The last two are going to be the tricky ones. We could bodge in some support by changing the way that MessageTrans works (e.g. have MsgTrans_ErrorLookup generate a second, hidden buffer which contains the full-length error message, and then add a new SWI which will allow code which reports the error text to map from the public error pointer to the hidden internal buffer). But for a non-bodge solution we’ll probably need to introduce an entirely new method of managing errors within the OS. |
Martin Avison (27) 1494 posts |
Agreed. Many of the OS error messages were conceived in a time when programs ran one at a time – very single tasking – so it was obvious what program caused the error, and probably which action and object. In the multi-tasking Wimp world this is no longer true at all – particularly with the layered nature of programs. Perhaps any other prime example cases could be logged in this thread? If the management of errors is affected, maybe it should include non-blocking Wimp error boxes?! [steps back smartly] |
Chris Johnson (125) 825 posts |
A consistent way of logging errors would be of great benefit – how often have we had to try to copy the more relevant parts of a vdu window? |
Chris Hall (132) 3558 posts |
I think an error generated whilst a particular line of an Obey file is being run (at the highest level) should report the file in which the line that caused the rror resides. For example CLib out of date at line xx of file !Boot.somewhere.obeyfile |
Steve Pampling (1551) 8172 posts |
Thank you for putting such a comfortable saddle on my hobby horse :) All, and I mean all system errors should be logged both to a display message (multitasking please) and to a text file on a convenient file system. All application errors should do the same by default, but a setting in the !Run file could be allowed to override this to produce a blocking error if the current system wide settings allow this. I’m working on the basis that once in a blue moon there might be something that needs to stop the machine dead. I’m thinking based around SysLog but I’m thinking that a newer version out in Linux land might be a better idea as the base than the current v0.20 that we make do with in RO5.x installs. Oh, and the prime point for starting with decent logging is at the beginning:- how many times have we had conversations on the subject of which particular bit of the boot sequence died, tripped up etc? New users arrive, get bewildered and leave. Migrating users (upgrades from RO4.02 being commonest) discover nice things like the “missing sprites” – great there’s a missing file, but what exactly complained in that way? I shall release the reins now… |
Rick Murray (539) 13850 posts |
Jeffrey: I think the advanced error handling should be a part of the Debugger module. In that way, it may be possible to use the backtrace code to unwind C programs from the error point…?

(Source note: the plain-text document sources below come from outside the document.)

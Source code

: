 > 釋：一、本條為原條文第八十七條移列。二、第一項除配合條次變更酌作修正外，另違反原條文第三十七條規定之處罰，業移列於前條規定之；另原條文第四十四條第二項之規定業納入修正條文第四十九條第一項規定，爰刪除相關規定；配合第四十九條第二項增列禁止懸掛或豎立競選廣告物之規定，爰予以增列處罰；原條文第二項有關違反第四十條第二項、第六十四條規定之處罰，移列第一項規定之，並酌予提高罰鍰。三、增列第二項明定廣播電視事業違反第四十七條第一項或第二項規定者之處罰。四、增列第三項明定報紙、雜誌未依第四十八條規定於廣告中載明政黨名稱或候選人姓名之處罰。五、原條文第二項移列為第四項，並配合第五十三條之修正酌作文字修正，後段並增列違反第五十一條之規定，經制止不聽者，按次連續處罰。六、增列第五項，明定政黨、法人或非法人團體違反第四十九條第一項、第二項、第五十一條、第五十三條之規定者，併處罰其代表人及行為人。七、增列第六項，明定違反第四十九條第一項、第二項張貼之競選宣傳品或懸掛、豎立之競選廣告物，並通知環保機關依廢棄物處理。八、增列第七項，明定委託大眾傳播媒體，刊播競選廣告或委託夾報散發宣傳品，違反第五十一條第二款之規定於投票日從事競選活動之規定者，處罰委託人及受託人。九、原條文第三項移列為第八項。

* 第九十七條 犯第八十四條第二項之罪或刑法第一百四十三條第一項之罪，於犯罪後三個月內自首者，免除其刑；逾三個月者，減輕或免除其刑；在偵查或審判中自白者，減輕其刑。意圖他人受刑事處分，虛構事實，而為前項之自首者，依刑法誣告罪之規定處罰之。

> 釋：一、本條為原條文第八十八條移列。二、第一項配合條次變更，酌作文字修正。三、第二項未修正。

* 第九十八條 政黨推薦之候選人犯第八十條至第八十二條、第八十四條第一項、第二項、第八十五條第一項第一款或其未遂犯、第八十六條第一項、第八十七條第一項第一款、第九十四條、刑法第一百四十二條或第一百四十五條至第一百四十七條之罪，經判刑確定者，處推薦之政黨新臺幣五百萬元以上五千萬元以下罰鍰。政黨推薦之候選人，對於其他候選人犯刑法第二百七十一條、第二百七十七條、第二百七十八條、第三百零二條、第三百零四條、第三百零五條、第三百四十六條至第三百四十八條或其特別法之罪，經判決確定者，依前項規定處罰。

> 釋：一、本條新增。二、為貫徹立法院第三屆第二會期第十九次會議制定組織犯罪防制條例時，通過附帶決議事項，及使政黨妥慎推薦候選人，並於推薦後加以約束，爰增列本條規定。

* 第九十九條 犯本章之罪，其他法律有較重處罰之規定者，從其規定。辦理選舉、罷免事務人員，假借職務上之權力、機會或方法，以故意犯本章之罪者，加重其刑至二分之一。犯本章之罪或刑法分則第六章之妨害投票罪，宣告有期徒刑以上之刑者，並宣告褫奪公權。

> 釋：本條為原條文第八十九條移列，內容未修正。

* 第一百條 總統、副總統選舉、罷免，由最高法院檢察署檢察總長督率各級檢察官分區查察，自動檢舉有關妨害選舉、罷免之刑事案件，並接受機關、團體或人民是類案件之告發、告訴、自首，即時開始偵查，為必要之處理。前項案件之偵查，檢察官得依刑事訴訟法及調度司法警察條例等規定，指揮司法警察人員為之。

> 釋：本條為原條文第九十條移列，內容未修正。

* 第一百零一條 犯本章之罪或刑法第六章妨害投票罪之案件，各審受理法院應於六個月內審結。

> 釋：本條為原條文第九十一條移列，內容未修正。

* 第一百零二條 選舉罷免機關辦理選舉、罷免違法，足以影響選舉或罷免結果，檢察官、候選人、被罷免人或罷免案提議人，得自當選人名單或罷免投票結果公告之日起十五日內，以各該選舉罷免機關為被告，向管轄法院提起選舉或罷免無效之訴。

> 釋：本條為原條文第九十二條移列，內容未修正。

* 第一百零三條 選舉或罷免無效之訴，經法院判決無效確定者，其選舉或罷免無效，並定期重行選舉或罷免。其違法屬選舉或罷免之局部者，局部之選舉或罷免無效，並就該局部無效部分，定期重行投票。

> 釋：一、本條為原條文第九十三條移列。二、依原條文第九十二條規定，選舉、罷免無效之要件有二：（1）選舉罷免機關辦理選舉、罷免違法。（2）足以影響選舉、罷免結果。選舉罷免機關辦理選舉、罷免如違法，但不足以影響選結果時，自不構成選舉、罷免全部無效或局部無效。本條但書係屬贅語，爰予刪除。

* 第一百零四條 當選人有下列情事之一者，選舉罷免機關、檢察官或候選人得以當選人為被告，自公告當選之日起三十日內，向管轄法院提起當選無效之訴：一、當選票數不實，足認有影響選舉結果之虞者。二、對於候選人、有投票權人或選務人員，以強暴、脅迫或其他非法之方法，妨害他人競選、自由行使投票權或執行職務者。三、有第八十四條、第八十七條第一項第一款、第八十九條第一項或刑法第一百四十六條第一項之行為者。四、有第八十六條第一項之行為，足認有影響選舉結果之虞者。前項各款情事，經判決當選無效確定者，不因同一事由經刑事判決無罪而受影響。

No. That should be a separate API. Think about it – if an application is “blocked” due to an error being shown, what happens if a user closes a window or drags something across an open window? RISC OS is not compositing, it needs application help. It may be possible to have a minimal API registered with the Wimp as a sort of callback (sorry, precludes BASIC) to perform some polling behaviours when an error box is visible, but the only other way to get this to work is to actually write it into the program with a minimalist polling loop around the error window being shown. Steve – as I run a server, I wrote a small module to automatically deal with error messages. As I was doing it, I added a tweak where it can record the messages to DADebug as well. I’ve found that useful.
Because of could-do-better error messages? Or because our paradigm is vastly different to how other systems behave. Some that I’ve encountered the most:
It’s easy for us, many of us grew up with RISC OS since the days it before it even had an outline font renderer, or apps in ROM… But for a newbie? :-)
Rarely. The times I manage to stiff the machine it’s usually one of RISC OS’ big weaknesses, a stack imbalance in module code. Mess up the SVC stack, it’s curtains. Modules probably ought to mostly run in SYS mode but that didn’t exist way back when. |
Steve Drain (222) 1620 posts |
Could someone wiser confirm that most errors can be, and ought to be, handled by an app while multi-tasking. The default of passing an error back to the calling program, the Wimp generally, is what results in a lot of single-tasking error boxes. Using the Toolbox I like to present non-fatal errors from BASIC in a modified QuitDialogue, giving the user the error message and the option to quit or proceed. Is that sensible? |
Rick Murray (539) 13850 posts |
Xxxxx Can be, but it can be a lot more work – perhaps involving a complicated set of interlocks to prevent certain actions from occurring while the multitasking error message is displayed. To be honest, I often cheap out and just toss the error block at Wimp_ReportError… [edit: added Xs to get around Textile stupidity] |
Martin Avison (27) 1494 posts |
There are frequently references to SysLog … is it about time that it was included somewhere in RO5? I am still using the DoggySoft v0.20 dated 2003, and I have no idea if it is still the best one to use. |
Jeffrey Lee (213) 6048 posts |
Possibly. There are a few aspects of it that I don’t like, but it is useful, and has been around long enough that a few different apps support it as standard. ROL also include a version in their ROMs. I think the main improvements I’d want to see would be:
It may also make sense to add a plug-in API for handling the messages; that way any number of different types of backend could be supported (e.g. the ability to forward to DADebug, or other bespoke debug interfaces). |
Jon Abbott (1421) 2651 posts |
Definitely need non-blocking error dialogues. Those damned things plague my life…having to write down error messages so I can then open a command prompt to examine why something crashed – its infuriating.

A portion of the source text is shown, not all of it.